SOMBRAS NUMA FOTOGRAFIA


   Em cima: Mário Cesariny, José-Augusto França e Vespeira. Em baixo: António Pedro, Alexandre O’Neill e João Moniz Pereira


Na vida de Alexandre O’Neill há uma fotografia tirada em maio de 1948 no Jardim da Parada, em Campo de Ourique, que simboliza um tempo em que coincidiam fatores contraditórios, mas plenos de sentido. A ditadura persistia, apesar dos ventos que sopravam na Europa e no mundo. Mário Cesariny, José-Augusto França, Marcelino Vespeira, António Pedro, O’Neill e João Moniz Pereira constituem o grupo. Alexandre faz-se representar provocatoriamente com um osso a sair da manga direita do casaco, como marca de controvérsia. O momento é, no entanto, fugaz. Maurice Nadeau escrevera a Histoire du Surrealisme no fim da Guerra.

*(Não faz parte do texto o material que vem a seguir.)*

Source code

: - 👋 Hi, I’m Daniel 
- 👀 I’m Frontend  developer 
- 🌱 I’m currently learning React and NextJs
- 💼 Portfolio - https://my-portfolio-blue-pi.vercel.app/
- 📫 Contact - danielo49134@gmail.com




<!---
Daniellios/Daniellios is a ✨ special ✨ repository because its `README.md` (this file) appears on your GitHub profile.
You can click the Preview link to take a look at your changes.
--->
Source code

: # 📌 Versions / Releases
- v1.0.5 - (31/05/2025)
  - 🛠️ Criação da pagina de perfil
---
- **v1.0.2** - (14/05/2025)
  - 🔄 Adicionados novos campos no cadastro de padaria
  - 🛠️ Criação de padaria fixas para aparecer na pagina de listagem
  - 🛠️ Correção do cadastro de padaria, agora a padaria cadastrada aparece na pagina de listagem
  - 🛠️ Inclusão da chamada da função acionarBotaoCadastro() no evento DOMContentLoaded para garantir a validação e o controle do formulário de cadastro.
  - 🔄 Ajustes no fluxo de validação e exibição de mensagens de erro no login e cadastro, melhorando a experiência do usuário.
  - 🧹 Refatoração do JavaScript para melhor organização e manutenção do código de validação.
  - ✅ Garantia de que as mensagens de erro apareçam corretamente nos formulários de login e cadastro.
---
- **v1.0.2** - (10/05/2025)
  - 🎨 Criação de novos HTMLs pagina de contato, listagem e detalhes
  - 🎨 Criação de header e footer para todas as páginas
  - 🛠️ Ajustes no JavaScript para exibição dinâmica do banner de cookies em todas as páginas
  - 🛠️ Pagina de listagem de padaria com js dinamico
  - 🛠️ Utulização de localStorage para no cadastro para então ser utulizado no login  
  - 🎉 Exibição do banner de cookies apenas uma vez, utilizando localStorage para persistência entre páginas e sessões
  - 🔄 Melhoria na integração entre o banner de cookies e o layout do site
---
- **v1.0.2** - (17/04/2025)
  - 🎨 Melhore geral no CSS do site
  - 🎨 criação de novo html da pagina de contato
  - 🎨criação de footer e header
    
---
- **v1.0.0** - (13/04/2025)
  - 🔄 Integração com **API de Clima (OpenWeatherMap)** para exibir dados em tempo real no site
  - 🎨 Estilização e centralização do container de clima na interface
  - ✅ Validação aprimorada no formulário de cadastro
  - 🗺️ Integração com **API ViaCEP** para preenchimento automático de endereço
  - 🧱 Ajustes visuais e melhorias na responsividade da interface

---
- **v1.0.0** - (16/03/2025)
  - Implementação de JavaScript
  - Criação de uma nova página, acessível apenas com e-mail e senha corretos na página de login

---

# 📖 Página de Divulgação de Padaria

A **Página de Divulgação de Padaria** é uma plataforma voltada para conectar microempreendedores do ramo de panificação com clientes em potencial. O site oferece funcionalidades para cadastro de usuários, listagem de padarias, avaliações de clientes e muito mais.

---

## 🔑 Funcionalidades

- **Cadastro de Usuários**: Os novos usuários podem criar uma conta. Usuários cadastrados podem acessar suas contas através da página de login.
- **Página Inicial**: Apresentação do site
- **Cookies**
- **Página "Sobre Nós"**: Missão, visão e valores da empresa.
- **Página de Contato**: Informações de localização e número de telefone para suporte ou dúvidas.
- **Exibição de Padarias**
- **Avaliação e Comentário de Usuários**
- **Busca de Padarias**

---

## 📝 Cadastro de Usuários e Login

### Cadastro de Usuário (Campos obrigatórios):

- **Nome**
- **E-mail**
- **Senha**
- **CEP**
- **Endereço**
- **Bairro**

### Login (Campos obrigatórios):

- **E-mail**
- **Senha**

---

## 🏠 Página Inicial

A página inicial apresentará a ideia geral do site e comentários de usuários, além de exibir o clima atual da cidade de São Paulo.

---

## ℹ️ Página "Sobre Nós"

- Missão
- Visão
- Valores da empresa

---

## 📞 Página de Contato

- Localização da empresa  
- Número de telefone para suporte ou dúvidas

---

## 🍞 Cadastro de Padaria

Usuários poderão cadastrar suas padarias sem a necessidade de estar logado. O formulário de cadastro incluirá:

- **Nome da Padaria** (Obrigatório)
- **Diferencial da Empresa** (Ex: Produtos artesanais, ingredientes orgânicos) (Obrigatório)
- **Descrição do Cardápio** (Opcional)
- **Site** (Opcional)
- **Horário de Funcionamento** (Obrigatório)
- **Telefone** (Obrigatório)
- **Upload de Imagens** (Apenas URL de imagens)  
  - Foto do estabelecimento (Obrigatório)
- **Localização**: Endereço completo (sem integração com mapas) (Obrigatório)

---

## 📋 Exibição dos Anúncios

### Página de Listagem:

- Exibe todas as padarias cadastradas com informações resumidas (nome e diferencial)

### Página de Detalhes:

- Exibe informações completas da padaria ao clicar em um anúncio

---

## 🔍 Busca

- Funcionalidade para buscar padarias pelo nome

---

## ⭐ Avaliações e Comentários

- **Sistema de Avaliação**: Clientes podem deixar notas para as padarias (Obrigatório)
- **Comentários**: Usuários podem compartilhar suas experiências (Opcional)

O’Neill, Cesariny, António Domingues e Moniz Pereira formaram, entusiasmados, o Grupo Surrealista de Lisboa, mais de vinte anos depois do manifesto de André Breton de 1924. Havia que aproveitar a oportunidade para trilhar caminhos novos.  A Ampola Miraculosa, um romance-colagem, marca o contributo de Alexandre O’Neill para o movimento, preocupado com a reconstrução das palavras, enquanto Cesariny tratava do domínio das representações. Mas Cesariny e Moniz Pereira abandonam o grupo e o poeta de No Reino da Dinamarca encontra uma vocação própria (“Impossível tomar o íngreme caminho / da aventura mental”). Continuará, no entanto, atento a tudo de essencial que se fazia e escrevia.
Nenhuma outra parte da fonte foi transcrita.